On “Morning Joe” today, Mr. Ignatius couldn’t resist breaking away from the real life disaster of our CIA being taken by a Jordanian double agent in order to once again pimp “Body of Lies,” which is a fun ride, but hardly representative of the disaster that just played out. Joe Scarborough introducing Ignatius as if he was the second coming of Robert Ludlum, which in and of itself renders him not credible in the news department. After all, being privy to the powerful doesn’t mean you know squat about what’s actually going on, as Danger Room’s Nathan Hodge reveals today.
Save the spy yarn tales of David Ignatius for after supper, at least as far as detailed facts are concerned, and instead turn to Richard Engel, talking about the Jordanian double agent al-Balawi yesterday:
… Last week, according to the Western officials, al-Balawi reportedly called his handler to say he needed to meet with the CIA’s team based in Khost, Afghanistan, because he said he had urgent information he needed to relay about Zawahiri.
His handler was a senior intelligence official, identified in Jordanian press accounts as Sharif Ali bin Zeid.
But bin Zeid was not just a Jordanian intelligence officer; he was also a member of the Jordanian royal family and was a first cousin of the king and grandnephew of the first king Abdullah.
Bin Zeid’s prominent role offers rare insight into the close partnership between American and Jordanian intelligence officials and how crucial their relationship has become to the overall counterterrorism strategy.
This horrific CIA intelligence failure, turned tremendous tragedy, impacts our effectiveness in this dangerous region because of the dedicated intelligence experts murdered by al-Balawi, and jettisoned me back to when Ahmad Shah Massoud was murdered by assassins masquerading as TV interviewers just before 9/11.

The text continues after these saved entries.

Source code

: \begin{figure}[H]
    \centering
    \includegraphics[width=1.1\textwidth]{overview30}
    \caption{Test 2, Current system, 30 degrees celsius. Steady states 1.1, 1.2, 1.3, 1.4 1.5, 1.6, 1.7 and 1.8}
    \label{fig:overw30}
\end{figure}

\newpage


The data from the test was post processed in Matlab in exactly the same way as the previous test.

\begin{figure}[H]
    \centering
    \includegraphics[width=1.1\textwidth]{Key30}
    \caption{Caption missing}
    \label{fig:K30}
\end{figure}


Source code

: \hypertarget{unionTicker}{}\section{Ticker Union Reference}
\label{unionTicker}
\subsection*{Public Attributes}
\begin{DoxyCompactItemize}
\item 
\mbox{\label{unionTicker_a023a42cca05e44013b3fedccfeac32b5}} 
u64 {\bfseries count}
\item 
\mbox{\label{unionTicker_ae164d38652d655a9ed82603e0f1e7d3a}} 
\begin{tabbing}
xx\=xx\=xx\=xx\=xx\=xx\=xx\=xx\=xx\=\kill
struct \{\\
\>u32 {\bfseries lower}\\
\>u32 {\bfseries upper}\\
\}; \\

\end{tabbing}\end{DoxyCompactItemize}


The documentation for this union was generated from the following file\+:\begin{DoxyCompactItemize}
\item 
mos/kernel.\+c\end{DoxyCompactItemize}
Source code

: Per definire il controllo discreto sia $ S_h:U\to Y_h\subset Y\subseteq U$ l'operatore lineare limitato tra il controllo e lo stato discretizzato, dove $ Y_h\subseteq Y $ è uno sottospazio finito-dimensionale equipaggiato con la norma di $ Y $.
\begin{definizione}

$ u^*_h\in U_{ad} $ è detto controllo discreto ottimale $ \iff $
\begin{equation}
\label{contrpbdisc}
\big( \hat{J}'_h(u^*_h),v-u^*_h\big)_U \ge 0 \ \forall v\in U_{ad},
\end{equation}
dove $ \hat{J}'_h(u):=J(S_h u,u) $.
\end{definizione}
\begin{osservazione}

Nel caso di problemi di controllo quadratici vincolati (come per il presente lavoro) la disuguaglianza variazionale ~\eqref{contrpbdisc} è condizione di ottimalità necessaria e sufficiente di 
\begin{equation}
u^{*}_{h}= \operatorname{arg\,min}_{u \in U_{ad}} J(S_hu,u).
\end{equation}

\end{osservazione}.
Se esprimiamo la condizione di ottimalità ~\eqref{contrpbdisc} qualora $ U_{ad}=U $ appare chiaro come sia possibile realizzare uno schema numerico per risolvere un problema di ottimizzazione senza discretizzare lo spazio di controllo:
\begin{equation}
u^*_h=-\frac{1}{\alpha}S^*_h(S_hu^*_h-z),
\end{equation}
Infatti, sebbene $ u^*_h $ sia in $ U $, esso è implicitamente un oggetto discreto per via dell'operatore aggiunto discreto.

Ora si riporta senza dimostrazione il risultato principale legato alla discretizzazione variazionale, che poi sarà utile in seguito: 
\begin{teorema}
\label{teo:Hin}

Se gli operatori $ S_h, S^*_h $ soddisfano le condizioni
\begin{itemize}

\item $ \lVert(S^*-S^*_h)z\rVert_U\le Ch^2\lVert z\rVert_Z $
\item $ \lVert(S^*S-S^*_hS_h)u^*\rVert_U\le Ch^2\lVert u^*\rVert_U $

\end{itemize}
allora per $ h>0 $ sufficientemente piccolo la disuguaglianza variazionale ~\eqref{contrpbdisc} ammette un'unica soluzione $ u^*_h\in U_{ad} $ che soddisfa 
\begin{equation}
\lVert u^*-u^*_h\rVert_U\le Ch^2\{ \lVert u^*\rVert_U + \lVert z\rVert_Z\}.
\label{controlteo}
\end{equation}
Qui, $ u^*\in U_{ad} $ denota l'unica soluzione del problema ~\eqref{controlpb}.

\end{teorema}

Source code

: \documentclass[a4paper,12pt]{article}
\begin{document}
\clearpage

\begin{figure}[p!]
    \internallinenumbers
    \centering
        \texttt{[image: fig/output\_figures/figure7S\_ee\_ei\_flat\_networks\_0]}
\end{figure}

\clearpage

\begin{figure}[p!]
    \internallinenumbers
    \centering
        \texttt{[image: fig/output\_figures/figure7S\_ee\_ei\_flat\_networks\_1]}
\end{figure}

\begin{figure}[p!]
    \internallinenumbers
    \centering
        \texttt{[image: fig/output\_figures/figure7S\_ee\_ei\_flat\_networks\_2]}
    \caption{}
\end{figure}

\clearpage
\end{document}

The Jordanian double agent case is far more terrifying than the underpants bomber, just not as sexy, because partisan politics doesn’t play a part. Which it should be pointed out is still unfolding, as the State Department still has much for which to answer regarding the initial Visa VIPER cable. See Spencer Ackerman on State’s “very thin information,” which may not be in line with Visa VIPER requirements, and Josh Rogin from yesterday:
“Based on what we know now, the State Department fully complied with the requirements set forth in the interagency process as to what should be done when information about a potential threat is known,” Secretary of State Hillary Clinton said Monday.
But a close look at the rules for compiling Visas Viper cables shows that the information supplied about Mutallab might not have met the existing requirements, leaving out some crucial pieces of information.
What is certain is that an al Qaeda double agent played us on this one, using our staunchest ally in the region to do it. No way to spin it, as you are only as successful as your last lethal failure. This one to reverberate for quite some time due to the dedicated individuals who put their lives on the line and lost them while continuing to connect the intelligence dots that al Qaeda once again blew away.